A supposed 7-Zip zero-day is actually an AI hoax
- Twitter user posts alleged zero-day exploit for 7-Zip software
- However, the creator of 7-Zip quickly debunked the error
- Igor Pavlov says AI hallucination is to blame, and mistakes aren’t legitimate
As a New Year’s gift, a Twitter user posted details of a zero-day exploit in the popular file compression software 7-Zip, but its creator, Igor Pavlov, quickly debunked it as an AI hoax.
“The overall conclusion is that this fake Twitter exploit code was generated by LLM (AI),” he began comments on software repository Sourceforge.net (via Tom’s hardware).
Pavlov further suggested that the exploit code is essentially the product of an LLM hallucination – an AI making things up, which has become a common occurrence with the increasing popularity of AI.
Hallucination with 7-Zip exploit code
“The comment in the ‘fake’ code contains the statement: ‘This exploit targets a vulnerability in the LZMA decoder of the 7-Zip software. It uses a crafted .7z archive with a malformed LZMA -stream to avoid a buffer overflow in the RC_NORM function.'”

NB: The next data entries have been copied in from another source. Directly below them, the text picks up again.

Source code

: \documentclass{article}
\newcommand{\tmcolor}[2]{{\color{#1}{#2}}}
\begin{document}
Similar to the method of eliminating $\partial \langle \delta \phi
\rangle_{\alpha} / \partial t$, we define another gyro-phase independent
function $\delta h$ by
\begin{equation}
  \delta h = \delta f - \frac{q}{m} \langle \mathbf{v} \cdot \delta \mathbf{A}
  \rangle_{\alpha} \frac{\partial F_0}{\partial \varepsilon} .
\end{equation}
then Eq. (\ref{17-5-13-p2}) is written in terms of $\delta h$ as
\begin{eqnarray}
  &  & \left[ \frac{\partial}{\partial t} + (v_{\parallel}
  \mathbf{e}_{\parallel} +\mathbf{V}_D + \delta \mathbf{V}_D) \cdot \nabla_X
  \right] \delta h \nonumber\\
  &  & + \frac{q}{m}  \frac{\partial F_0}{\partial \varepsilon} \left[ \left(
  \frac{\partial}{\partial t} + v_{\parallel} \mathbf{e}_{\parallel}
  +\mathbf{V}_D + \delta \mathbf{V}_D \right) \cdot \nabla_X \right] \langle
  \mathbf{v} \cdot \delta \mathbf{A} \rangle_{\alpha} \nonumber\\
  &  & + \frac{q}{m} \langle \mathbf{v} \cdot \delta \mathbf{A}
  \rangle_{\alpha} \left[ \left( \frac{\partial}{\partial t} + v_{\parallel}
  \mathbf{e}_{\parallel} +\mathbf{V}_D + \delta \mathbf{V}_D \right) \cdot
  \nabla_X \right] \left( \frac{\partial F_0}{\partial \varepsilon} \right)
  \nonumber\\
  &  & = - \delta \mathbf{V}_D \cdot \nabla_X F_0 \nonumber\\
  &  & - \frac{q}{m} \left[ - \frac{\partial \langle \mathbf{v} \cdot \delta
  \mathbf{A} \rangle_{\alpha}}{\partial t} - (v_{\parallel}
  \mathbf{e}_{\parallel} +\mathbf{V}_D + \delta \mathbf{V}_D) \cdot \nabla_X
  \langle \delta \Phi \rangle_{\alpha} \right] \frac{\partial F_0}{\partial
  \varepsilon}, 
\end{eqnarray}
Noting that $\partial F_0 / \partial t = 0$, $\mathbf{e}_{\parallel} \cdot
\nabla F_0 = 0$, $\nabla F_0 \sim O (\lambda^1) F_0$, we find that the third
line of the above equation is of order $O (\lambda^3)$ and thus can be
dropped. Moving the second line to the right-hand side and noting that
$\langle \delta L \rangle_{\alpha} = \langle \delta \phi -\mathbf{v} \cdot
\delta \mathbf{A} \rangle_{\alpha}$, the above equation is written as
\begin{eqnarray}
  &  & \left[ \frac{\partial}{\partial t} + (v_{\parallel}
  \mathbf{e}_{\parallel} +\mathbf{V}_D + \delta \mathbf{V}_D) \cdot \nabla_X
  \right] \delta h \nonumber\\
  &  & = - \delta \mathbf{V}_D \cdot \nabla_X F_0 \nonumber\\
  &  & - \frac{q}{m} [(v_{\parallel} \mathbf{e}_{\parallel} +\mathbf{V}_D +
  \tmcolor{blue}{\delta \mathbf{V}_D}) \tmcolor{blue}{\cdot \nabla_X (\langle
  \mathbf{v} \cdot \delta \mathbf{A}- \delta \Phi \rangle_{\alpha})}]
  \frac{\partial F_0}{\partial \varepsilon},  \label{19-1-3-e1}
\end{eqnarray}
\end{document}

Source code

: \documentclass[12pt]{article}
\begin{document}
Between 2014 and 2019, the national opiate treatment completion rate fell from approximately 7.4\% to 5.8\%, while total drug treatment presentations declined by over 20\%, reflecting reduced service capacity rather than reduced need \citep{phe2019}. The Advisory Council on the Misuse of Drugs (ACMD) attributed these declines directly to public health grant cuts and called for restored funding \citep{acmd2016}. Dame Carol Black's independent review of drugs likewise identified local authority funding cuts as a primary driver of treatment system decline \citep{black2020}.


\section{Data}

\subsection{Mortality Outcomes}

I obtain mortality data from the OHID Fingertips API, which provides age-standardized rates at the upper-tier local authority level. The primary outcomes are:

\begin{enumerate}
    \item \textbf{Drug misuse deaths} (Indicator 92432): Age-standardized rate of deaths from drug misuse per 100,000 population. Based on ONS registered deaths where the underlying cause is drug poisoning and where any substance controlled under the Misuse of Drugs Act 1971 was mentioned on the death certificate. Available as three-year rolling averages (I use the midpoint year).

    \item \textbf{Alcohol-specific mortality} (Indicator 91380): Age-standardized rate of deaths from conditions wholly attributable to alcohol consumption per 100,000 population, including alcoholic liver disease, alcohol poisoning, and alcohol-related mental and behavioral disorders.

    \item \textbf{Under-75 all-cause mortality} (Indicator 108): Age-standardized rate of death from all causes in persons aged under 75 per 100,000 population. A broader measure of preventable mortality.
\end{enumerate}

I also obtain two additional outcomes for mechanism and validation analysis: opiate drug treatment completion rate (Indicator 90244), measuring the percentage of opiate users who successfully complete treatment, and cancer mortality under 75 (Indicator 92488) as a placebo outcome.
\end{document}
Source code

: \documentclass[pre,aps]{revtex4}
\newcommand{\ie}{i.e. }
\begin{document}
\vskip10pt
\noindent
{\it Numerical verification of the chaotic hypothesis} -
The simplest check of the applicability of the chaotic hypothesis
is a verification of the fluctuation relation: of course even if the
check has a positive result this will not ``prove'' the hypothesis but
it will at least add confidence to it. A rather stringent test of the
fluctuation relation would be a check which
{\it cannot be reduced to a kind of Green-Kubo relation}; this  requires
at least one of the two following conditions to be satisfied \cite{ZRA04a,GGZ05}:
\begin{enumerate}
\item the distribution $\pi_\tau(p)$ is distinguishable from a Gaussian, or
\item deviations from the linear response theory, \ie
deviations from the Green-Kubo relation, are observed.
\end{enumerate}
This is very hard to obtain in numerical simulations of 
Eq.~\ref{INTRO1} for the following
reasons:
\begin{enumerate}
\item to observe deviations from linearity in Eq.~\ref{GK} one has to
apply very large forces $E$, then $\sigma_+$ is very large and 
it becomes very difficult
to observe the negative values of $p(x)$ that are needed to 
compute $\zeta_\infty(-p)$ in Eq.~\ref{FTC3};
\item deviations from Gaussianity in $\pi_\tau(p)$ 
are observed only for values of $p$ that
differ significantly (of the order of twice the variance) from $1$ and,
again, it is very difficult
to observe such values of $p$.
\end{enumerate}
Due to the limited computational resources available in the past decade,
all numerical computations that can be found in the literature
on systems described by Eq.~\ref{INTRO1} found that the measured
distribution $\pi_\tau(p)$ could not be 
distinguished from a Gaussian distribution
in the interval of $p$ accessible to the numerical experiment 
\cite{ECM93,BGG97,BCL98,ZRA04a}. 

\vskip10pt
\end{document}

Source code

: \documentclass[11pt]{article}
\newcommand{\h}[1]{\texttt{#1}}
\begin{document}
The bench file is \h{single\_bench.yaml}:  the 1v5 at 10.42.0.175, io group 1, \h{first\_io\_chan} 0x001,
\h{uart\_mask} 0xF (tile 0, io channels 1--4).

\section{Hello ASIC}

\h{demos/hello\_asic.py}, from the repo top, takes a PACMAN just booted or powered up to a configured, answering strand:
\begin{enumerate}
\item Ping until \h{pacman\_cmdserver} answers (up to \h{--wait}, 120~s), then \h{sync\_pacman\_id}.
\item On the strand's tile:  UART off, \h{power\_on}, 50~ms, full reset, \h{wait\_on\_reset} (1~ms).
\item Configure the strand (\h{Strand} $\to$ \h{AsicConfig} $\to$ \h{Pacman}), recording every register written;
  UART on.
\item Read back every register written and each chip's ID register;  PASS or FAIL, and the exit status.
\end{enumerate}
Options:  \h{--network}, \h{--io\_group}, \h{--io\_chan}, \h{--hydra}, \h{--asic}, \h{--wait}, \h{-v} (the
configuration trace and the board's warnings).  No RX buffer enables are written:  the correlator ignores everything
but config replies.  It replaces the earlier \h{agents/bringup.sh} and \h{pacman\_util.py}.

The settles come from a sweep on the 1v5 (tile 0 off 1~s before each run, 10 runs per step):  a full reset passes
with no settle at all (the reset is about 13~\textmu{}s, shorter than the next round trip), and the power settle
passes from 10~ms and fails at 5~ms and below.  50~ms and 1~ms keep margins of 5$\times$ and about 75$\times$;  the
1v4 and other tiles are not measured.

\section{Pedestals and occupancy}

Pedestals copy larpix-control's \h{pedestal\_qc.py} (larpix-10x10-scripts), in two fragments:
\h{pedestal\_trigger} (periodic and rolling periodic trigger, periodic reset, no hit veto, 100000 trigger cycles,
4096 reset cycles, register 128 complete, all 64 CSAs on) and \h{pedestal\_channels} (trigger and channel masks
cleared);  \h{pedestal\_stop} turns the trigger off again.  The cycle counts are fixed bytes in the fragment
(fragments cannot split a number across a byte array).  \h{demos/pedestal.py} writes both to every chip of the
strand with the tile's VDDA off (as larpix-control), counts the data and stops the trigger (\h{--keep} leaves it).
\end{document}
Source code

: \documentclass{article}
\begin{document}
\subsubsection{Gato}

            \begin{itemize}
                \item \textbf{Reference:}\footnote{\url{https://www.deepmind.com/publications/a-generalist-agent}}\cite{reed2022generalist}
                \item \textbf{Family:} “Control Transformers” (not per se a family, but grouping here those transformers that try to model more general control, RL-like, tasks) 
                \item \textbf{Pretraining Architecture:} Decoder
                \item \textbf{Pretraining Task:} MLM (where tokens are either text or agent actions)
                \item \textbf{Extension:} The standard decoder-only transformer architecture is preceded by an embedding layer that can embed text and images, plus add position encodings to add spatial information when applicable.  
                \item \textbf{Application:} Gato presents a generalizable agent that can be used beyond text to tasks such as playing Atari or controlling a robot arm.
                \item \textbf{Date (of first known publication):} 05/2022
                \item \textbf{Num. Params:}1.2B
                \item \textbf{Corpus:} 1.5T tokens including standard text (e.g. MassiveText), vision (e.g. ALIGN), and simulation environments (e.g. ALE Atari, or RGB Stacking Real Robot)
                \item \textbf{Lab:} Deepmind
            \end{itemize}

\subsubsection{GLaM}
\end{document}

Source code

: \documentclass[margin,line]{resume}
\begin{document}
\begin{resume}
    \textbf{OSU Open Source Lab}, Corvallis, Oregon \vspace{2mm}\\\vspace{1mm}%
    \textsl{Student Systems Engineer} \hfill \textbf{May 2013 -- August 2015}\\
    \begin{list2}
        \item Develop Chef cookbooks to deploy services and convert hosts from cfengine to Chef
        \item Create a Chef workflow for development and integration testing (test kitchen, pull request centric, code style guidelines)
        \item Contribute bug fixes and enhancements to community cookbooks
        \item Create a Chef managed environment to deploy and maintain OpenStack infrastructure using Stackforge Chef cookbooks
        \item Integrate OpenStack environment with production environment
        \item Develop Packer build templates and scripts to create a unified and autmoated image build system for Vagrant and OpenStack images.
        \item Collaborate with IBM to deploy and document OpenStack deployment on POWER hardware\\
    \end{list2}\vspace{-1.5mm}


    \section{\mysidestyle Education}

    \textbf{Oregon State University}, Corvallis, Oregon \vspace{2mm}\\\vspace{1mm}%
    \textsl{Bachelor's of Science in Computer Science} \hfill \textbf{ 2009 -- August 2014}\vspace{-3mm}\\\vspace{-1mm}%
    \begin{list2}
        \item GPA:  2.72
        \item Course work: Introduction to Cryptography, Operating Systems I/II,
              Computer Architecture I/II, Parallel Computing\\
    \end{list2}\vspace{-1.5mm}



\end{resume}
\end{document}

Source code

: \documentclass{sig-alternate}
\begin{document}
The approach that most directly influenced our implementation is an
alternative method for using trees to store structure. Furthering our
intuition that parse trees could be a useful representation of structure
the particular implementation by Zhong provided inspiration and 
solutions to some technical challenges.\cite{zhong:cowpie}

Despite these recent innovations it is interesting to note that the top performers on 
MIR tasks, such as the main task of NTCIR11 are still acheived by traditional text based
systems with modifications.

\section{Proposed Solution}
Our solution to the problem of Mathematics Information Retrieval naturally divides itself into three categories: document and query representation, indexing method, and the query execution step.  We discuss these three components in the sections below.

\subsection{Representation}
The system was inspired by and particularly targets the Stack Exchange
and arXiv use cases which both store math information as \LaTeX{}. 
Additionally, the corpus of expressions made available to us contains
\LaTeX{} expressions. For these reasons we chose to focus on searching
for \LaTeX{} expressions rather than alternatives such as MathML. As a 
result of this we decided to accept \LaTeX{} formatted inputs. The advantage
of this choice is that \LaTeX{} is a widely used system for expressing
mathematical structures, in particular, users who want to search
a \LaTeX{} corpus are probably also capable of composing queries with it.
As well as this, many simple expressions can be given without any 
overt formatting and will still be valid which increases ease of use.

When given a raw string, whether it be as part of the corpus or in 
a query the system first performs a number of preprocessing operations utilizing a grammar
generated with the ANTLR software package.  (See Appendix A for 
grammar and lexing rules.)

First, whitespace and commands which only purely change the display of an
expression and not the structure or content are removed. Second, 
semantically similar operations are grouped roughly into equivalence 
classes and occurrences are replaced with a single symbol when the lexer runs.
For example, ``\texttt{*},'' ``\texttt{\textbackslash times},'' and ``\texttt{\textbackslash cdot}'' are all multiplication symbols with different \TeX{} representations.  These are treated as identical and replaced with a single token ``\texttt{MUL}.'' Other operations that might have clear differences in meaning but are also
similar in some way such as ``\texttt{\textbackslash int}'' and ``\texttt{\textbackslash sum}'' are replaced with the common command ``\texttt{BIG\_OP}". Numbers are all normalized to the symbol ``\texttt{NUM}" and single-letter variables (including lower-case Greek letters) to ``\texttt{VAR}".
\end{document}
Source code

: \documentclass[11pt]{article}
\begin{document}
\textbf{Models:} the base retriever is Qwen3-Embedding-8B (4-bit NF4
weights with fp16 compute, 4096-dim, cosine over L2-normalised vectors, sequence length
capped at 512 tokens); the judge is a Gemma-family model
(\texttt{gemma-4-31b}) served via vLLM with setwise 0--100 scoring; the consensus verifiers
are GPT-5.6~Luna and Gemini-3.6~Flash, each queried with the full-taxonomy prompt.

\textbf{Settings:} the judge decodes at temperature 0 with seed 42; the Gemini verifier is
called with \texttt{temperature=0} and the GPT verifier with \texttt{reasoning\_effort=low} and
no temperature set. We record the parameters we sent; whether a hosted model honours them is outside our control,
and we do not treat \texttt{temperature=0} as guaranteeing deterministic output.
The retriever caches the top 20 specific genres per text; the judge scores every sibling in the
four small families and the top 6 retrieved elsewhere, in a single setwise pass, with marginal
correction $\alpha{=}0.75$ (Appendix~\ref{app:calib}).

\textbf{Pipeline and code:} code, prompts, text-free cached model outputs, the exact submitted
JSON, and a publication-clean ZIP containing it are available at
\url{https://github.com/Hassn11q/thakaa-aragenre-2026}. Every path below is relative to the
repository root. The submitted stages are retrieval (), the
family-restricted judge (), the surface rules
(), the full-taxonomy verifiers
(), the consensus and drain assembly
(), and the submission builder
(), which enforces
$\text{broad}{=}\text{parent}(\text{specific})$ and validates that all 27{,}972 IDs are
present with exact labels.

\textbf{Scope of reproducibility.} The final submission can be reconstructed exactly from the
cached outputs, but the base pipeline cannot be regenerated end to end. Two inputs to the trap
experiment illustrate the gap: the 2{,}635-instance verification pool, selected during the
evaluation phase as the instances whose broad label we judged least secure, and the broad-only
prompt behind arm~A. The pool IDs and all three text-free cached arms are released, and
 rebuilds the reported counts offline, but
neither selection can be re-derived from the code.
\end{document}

“But there is no RC_NORM function in (the) LZMA decoder. Instead, 7-Zip includes the RC_NORM macro in the LZMA encoder and PPMD decoder. So the LZMA decoding code does not call RC_NORM. And the statement about RC_NORM in the exploit comment is false.”
We have no reason not to believe that what Pavlov says is true: 7-Zip is open source to begin with, so anyone can verify his claims.
And while we’re not going to name the Twitter user responsible for spreading the rumor, or post a link to the tweet, we’d say it sounds like a cowardly attempt to grab attention on the Internet – unthinkable, that we know – considering the user claims to be holding a weeklong reveal of software 0-days as “thanks to all the new followers.”
It seems like the stormiest teacup imaginable, but maybe you’ll hear from us again in a week.